# Dog follows me everywhere and flips out when I leave



## sureyawright (Jan 10, 2011)

Hello.. I adopted a rescue dog 20 days ago. He's a 5 yr old Lab / Pointer mix. He was rescued from a bad neighborhood in Hartford, CT. Was not house broken.. spent life outside.. was not fed well.. and has part of his ear missing (old battle wound). He had kennel cough and hook worm and lyme exposure. Its been a hectic couple of weeks. Began training with a trainer yesterday.

While house breaking I had him in my sight at all tims. But now he has more freedom around the house... and he still follows me around. I'm ok with it but wondering if that's healthy. He flips out whenever I leave. He's not destructive but since he is so big and powerful I worry that he's gonna break something. Not sure if these two things are related.. like.. if he didn't follow me around, would he still be so upset when I leave?


----------



## doxiemommy (Dec 18, 2009)

He could still be upset when you leave, even if he wasn't following you around all the time. BUT, the fact that he follows you around all the time will probably mean he's more upset when you leave than he would be if he wasn't so dependent on you.

Is he crate trained? Does he have a crate? Or could you confine him in a room, blocked off with a baby gate? If you could gradually get him used to being confined in a crate, ex-pen, or room blocked off with a baby gate, it would be great. That way, he's not so attached to you, and will be a little more independent.

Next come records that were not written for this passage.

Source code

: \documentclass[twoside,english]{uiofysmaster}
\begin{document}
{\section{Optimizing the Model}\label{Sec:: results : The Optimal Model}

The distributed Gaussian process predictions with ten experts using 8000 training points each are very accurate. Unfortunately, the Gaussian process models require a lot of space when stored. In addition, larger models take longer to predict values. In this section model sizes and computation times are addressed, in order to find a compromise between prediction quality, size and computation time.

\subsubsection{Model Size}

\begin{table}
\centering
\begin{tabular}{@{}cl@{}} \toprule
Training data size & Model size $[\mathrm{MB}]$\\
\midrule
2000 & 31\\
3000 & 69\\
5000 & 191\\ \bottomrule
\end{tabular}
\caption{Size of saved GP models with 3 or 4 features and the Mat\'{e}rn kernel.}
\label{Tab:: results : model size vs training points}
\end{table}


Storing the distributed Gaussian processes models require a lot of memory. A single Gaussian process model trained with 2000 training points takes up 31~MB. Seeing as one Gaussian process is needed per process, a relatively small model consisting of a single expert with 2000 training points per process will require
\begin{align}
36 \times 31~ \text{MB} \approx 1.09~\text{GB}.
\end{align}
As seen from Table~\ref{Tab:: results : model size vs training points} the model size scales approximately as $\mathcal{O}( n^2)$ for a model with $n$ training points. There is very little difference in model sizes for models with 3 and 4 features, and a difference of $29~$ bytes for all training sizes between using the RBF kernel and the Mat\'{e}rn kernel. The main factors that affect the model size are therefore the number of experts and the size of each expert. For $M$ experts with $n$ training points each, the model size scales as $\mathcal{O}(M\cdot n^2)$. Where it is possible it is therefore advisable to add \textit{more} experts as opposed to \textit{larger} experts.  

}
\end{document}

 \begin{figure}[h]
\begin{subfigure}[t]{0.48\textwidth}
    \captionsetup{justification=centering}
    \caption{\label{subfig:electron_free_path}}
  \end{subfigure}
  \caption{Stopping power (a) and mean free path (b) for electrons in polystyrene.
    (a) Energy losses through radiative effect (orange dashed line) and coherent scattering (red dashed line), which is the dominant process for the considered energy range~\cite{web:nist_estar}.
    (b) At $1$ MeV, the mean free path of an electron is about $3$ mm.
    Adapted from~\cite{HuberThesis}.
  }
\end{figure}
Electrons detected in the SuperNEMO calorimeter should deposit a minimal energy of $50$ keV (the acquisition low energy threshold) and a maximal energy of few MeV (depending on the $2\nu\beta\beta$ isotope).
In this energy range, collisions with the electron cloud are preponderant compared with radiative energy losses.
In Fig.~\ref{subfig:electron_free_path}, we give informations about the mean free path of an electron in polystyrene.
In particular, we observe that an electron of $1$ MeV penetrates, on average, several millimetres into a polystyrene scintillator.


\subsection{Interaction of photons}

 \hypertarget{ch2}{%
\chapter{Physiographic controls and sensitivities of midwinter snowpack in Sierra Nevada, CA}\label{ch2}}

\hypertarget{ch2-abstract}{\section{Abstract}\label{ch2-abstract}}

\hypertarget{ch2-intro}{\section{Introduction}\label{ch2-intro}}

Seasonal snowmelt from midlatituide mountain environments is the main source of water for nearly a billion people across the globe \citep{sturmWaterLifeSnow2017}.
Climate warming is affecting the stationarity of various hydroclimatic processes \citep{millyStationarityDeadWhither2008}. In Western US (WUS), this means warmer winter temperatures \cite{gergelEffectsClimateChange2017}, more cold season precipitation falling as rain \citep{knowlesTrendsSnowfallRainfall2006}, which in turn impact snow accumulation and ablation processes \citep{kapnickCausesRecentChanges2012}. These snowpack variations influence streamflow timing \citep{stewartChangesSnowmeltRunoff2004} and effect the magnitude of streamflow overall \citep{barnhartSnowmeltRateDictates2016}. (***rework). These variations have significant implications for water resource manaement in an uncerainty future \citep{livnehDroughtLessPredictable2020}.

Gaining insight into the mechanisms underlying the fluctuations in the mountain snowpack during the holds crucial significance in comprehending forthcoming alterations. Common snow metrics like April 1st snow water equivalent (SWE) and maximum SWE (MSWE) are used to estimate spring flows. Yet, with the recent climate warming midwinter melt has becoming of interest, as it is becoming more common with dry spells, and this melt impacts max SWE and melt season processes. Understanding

The thing to do would be lure him into the crate or what have you, with a treat or toy, maybe a Kong stuffed with something yummy. Then, leave him there for just a few minutes, so you don't overwhelm him. You can do this kind of conditioning several times a day. Then, gradually start increasing the time you leave him in the crate.


----------



## mom2molly (Jan 3, 2011)

my girl molly is the same way...she follows me around everywhere like my shadow...always laying by me as well which doesnt bother me...she isnt destructive when i leave but she would do her business in the apartment..we got her a kennel and she goes in that when we leave and things are working out great. she does bark some and whine a little bit and when i come home she immediately scratched at the kennel door to get out and after letting her out will go bezerk but i just ignore her until shes calm then i give her pets. i would highly suggest a kennel 

good luck!


----------



## sureyawright (Jan 10, 2011)

Thanks. We do have a crate but only use it when he will be unsupervised. But.. once he is neutered and stops flipping out when I leave or when a dog passes by outside... I think he will be good without it. I do wait a while after I put him in it before I go but he just barks at me the whole time. He goes in it himself from time to time. I put a blanket over it to be more "den like". Its just not a regular routine for him in the crate because I work from home sometimes and sometimes I don't ... never the same days from week to week. I can feed him and walk him on a consistent schedule... but that's it. I guess I can try crating him for an hour or two on the days I'm home.


----------



## doxiemommy (Dec 18, 2009)

Yes, I would strongly recommend crating him for a bit, each day, even on the days when you are home and don't NEED to crate him. BUT, remember to start small, because if he's not used to being shut in it when you're home he could really freak out. AND, then, he could develop a dislike of his crate, which would make it difficult when you HAVE to use it because you can't supervise him.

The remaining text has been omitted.